Neuchâtel, in western Switzerland, is the 16th-biggest of the 26 cantons, by population. Keystone / Alessandro Della Bella

Neuchâtel has become the first of the country’s 26 cantons to pass a law banning the controversial therapies. A similar motion at the national level is pending in parliament.

The law passed on Tuesday by Neuchâtel’s parliament will make it illegal to propose treatment to change sexual orientation in the canton. Inciting others to change their gender identity will also become a criminal offence, punishable by a fine.
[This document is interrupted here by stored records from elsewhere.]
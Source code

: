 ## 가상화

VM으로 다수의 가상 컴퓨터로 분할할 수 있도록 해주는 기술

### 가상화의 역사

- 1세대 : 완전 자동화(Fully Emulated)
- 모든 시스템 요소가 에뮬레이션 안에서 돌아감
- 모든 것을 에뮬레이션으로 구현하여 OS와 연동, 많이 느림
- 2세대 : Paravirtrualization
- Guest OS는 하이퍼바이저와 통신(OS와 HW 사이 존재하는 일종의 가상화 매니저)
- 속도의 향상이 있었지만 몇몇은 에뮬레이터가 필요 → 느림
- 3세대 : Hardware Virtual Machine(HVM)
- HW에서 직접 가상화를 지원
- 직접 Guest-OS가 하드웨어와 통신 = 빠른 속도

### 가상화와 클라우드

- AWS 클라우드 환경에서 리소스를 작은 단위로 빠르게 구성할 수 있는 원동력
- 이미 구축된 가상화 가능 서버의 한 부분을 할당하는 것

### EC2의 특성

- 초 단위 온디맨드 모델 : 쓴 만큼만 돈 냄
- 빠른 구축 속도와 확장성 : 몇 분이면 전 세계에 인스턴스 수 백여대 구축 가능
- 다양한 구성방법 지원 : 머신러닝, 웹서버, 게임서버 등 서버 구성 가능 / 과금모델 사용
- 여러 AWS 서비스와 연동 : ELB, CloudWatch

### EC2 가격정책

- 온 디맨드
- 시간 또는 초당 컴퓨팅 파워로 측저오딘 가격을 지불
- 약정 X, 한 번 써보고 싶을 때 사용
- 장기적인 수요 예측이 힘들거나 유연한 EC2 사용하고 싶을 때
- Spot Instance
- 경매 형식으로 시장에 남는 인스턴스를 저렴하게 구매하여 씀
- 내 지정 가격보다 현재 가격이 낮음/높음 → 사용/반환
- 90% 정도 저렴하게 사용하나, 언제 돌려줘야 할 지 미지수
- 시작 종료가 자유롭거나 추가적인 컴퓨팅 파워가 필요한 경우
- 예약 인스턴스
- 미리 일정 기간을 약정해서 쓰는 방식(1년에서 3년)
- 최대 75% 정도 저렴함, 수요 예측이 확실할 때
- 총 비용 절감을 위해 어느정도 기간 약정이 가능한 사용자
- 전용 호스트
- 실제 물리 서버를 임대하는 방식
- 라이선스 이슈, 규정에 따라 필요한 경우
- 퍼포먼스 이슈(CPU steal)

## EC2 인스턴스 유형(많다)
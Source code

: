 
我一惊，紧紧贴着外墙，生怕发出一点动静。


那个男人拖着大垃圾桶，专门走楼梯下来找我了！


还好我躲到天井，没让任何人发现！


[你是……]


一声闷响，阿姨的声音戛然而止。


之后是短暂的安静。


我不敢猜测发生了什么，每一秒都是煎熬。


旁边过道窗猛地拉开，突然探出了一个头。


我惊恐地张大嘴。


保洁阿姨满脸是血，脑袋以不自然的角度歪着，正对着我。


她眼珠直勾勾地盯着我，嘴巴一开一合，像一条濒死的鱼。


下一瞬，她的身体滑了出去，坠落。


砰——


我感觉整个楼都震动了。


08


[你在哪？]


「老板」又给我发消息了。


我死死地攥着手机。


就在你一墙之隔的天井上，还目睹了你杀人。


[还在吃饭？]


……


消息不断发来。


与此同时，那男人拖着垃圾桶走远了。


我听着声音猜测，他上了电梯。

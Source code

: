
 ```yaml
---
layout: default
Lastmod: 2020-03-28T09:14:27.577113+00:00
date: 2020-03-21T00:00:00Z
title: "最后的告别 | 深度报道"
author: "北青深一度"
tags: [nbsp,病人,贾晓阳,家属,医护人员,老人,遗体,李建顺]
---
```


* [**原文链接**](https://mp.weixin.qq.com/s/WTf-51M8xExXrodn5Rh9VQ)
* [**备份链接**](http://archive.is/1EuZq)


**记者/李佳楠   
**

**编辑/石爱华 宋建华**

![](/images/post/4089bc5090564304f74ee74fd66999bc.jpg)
“This is a really strong signal. These practices, which we hope are very infrequent, are extremely damaging for those concerned. They have devastating effects because they are based on the mistaken idea that homosexuality or transgender identities are sicknesses that need to be cured,” said Florence Nater, a cantonal government minister.

+ Gay conversion therapies take a toll in Switzerland

Authorities in Neuchâtel say it is difficult to gauge the exact extent of the problem in the canton, since no statistics are available.

At the Swiss level, some 14,000 people are estimated to have undergone some form of conversion therapy.

Such procedures are banned in various countries, including Germany and France. In Switzerland, several cantons have passed motions, but not yet laws, in favour of such a ban – as has one of the two houses of parliament at the national level.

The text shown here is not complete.